WHAT YOU SHOULD DO: Search the records for the string "drop" and return each line that has it.

Start of DATA SHOWN

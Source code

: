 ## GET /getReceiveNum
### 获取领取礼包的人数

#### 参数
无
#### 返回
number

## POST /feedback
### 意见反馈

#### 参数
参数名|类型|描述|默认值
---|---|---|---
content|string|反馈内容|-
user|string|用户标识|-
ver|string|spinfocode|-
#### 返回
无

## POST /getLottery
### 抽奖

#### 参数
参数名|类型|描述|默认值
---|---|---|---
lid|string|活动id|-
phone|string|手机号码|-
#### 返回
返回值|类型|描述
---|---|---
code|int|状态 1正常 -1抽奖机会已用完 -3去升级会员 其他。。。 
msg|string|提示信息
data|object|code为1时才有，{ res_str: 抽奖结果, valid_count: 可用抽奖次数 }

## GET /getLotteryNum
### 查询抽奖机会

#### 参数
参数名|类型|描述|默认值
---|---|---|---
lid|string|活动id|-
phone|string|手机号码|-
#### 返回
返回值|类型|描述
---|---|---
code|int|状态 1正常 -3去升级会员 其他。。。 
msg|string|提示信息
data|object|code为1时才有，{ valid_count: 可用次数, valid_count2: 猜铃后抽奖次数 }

End of DATA SHOWN
Start of DATA SHOWN

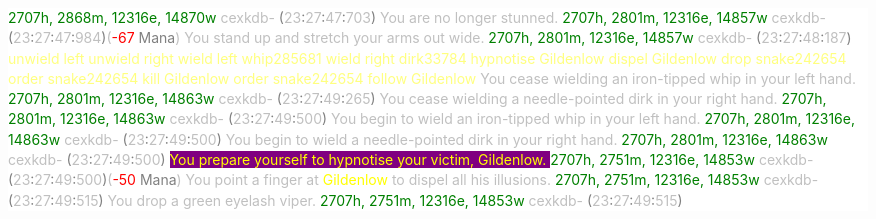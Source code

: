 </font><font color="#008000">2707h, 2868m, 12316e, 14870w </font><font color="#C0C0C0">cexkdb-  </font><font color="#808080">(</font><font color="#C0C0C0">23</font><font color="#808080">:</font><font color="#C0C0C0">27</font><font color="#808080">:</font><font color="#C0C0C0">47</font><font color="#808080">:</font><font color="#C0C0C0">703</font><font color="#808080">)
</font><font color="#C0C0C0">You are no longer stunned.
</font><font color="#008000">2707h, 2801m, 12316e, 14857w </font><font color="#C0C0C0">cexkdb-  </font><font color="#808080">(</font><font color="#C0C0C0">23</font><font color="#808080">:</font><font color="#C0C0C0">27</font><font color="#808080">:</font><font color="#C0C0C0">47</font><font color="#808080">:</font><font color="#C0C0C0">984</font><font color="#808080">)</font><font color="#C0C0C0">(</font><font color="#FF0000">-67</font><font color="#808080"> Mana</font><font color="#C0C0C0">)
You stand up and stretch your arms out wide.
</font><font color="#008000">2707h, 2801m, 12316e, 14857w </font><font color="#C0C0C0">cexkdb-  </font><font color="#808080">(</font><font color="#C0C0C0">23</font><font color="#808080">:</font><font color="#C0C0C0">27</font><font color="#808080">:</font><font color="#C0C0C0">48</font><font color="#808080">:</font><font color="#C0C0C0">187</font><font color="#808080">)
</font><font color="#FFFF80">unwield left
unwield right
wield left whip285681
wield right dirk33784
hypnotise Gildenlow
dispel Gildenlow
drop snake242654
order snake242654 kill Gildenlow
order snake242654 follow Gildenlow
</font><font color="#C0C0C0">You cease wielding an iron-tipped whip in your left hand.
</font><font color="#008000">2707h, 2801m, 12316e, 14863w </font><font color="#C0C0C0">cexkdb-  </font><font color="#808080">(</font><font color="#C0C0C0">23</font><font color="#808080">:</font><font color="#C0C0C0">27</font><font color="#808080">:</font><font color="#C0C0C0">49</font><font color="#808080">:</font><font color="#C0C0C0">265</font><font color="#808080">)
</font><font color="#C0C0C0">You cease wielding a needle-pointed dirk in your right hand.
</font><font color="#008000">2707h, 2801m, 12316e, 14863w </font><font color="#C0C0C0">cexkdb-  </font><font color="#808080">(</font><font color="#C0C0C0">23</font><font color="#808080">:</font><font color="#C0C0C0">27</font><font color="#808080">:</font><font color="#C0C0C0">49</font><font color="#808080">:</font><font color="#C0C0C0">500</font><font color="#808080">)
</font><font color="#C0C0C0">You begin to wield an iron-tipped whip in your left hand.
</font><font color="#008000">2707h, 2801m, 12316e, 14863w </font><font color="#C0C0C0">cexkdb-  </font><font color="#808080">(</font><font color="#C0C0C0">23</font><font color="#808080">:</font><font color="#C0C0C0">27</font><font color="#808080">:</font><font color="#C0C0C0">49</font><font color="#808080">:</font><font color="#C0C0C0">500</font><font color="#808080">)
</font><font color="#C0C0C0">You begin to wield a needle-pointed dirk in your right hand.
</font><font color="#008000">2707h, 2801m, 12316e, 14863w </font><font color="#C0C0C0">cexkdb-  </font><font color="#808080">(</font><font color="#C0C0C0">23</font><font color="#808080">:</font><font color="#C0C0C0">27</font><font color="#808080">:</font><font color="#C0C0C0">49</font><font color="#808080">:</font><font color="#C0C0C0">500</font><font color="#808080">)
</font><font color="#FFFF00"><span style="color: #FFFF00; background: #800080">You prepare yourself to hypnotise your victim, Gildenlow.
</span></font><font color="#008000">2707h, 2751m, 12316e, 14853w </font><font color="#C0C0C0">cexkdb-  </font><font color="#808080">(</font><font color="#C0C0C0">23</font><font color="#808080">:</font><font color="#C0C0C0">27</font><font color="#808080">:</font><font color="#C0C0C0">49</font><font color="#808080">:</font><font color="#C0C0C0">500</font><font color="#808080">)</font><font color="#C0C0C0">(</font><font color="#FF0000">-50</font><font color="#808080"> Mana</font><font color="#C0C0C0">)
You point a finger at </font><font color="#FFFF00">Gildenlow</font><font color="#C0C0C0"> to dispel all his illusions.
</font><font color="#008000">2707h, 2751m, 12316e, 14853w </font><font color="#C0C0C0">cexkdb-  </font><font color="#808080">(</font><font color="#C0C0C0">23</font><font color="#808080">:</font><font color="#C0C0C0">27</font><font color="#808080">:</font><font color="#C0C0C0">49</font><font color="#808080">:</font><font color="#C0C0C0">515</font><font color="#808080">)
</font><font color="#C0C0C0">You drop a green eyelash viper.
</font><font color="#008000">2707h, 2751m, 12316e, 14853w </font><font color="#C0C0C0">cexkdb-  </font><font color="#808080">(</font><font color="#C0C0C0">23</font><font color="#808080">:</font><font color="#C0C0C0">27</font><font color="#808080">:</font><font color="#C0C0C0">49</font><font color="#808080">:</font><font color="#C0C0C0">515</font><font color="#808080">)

End of DATA SHOWN

OUTPUT OF THE TASK:
drop snake242654
</font><font color="#C0C0C0">You drop a green eyelash viper.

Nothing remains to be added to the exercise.